Blood on the Risers

by arienai



Series: Bosselot Week 2016 [1]
Category: Metal Gear
Genre: M/M
Language: English
Status: Completed
Published: 2016-11-07
Updated: 2016-11-07
Packaged: 2018-08-29 14:46:59
Rating: Teen And Up Audiences
Warnings: Graphic Depictions Of Violence
Chapters: 1
Words: 1,971
Publisher: archiveofourown.org
Story URL: https://archiveofourown.org/works/8493973
Author URL: https://archiveofourown.org/users/arienai/pseuds/arienai
Summary: John and Adam prepare for a HALO jump into Hanoi in 1971 to rescue Eva.Major Ocelot has the pre-jump jitters and two old airborne veterans know just the cure.





	

**Author's Note:**

> Prompt #1: Fear

He doesn't look frightened, now.

Of course if he said so you wouldn't hear him. Adam sits across from you on the opposite bench, and if you both leaned out and stretched you could touch his hand, but beneath the roar and rattle of the aircraft's engines he might as well be a mile away. The vibration never used to bother you and it doesn't seem to bother him; there's the slightest twinge in your spine as you bend forward. 

You ignore it.

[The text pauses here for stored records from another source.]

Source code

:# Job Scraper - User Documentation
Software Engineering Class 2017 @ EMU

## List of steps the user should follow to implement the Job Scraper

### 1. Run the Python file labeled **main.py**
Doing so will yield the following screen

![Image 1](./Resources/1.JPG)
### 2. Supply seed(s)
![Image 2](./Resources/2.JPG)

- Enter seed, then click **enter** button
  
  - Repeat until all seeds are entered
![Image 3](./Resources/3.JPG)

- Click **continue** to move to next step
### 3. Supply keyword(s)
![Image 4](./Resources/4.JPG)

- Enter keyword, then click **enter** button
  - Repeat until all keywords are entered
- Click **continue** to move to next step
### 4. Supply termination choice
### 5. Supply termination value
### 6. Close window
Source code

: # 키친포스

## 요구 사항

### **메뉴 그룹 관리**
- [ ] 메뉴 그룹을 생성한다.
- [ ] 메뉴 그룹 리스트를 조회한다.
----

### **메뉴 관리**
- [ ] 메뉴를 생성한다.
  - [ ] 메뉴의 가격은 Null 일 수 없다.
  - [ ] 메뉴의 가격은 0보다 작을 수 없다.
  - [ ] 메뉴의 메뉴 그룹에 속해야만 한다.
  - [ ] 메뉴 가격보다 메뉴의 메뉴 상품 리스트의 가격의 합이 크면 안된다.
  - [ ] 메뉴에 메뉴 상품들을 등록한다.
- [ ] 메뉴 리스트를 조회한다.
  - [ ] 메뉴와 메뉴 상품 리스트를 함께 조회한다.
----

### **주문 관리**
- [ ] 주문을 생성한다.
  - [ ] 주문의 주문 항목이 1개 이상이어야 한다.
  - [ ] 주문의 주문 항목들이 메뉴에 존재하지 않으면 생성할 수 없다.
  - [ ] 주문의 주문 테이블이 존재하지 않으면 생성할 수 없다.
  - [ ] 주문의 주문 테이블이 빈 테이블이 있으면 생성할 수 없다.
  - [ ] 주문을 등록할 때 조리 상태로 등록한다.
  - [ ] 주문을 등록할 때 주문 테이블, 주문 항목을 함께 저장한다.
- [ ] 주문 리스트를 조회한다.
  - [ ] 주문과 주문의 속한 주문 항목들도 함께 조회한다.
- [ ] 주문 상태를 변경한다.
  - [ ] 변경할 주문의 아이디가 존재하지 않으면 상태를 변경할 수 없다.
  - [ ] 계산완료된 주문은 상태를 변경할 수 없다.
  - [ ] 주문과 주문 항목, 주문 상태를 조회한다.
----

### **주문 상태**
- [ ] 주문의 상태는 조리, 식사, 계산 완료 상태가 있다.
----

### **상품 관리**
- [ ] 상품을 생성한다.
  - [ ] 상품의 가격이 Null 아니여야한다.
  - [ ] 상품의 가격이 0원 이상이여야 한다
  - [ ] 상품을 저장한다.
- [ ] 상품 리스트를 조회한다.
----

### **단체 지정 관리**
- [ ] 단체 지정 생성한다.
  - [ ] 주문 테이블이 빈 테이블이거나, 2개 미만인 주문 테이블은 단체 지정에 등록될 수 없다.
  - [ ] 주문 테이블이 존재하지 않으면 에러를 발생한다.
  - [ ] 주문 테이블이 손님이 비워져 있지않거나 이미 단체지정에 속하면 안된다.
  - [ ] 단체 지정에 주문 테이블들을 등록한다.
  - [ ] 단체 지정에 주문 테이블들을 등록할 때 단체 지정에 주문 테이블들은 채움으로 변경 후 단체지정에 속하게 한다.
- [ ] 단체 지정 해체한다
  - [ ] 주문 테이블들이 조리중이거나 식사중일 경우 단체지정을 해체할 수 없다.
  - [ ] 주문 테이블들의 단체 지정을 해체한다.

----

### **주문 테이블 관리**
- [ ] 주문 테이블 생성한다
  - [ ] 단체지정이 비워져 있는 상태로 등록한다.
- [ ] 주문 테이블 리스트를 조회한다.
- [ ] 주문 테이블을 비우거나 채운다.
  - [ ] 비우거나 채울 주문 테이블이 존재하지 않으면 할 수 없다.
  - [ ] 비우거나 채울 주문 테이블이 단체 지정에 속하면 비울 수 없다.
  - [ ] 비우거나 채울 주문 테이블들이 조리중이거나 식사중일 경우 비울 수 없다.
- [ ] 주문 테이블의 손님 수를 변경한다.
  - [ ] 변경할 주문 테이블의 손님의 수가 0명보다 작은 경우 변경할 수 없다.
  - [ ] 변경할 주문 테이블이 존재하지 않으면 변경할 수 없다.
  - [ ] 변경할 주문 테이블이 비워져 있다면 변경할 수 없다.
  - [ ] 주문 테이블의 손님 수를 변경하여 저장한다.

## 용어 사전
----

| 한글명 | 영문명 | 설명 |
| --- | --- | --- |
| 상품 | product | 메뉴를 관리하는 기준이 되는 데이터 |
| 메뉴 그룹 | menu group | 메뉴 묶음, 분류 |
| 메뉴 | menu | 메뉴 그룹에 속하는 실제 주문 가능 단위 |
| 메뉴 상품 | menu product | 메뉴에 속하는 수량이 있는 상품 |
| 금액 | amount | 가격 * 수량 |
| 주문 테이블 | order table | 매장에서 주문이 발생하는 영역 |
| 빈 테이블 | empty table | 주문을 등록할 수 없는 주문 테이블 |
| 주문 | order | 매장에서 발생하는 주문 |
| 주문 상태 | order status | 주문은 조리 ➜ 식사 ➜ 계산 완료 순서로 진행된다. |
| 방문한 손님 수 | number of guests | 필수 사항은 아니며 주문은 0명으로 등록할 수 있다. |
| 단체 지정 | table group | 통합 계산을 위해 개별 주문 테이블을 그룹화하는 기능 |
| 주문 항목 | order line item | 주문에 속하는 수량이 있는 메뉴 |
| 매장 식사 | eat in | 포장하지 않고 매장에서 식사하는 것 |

This is one of your favourite parts: you breathe in sweet, pure oxygen in preparation for the jump and, momentarily, it makes you feel invincible. The knowledge that in minutes you'll be in freefall thrums like electricity through your veins.

Adam holds the mask to his mouth to ensure a tight seal. He doesn't look as excited as you are, though he stares you down, and his hands are steady.

 

 

They hadn't been steady last night. When the details of the mission had been hammered out on a tactical level the other Patriots had made it apparent they didn't need further input from you. Fair enough. Your job has always been the doing, not the planning. You'd left them be, and that's when you noticed Adam sitting by himself, drinking out of a bottle.

Trust Eva to need to be extracted from a war zone. She couldn't be satisfied with a nice seaside hotel in Monacco; she needed dragons in the form of S-75 Dvina surface-to-air missiles to bravely vanquish for her rescue. Those SAMs made insertion a risky proposition, and it was you who proposed the HALO jump - because, honestly, you'd've offered to anyway - which will make you too high and then too small to be detected. At night. Invisible. Dangerous as hell but if you're going to play that woman's knight in shining armour you'll be damned if you don't love every minute of it.

You weren't expecting the kid to offer to come along. And by offer, you mean insist. 

"You can't be scared," you'd said. That bottle was most definitely hard liquor, from the smell. "You jumped out of a plane _without_ a parachute."

"I'm not scared," he'd retorted, and it was so deliciously defensive a grin crept over your lips.

"Of course, that was what - thirty feet off the water? And mostly lateral momentum." You'd taken a seat beside him and slung an arm around his shoulders. "The worst that was going to happen to you was a couple of broken bones. Thirty thousand feet up, where we'll be... well, let's just say they'll be scraping you out of the dirt with a spoon."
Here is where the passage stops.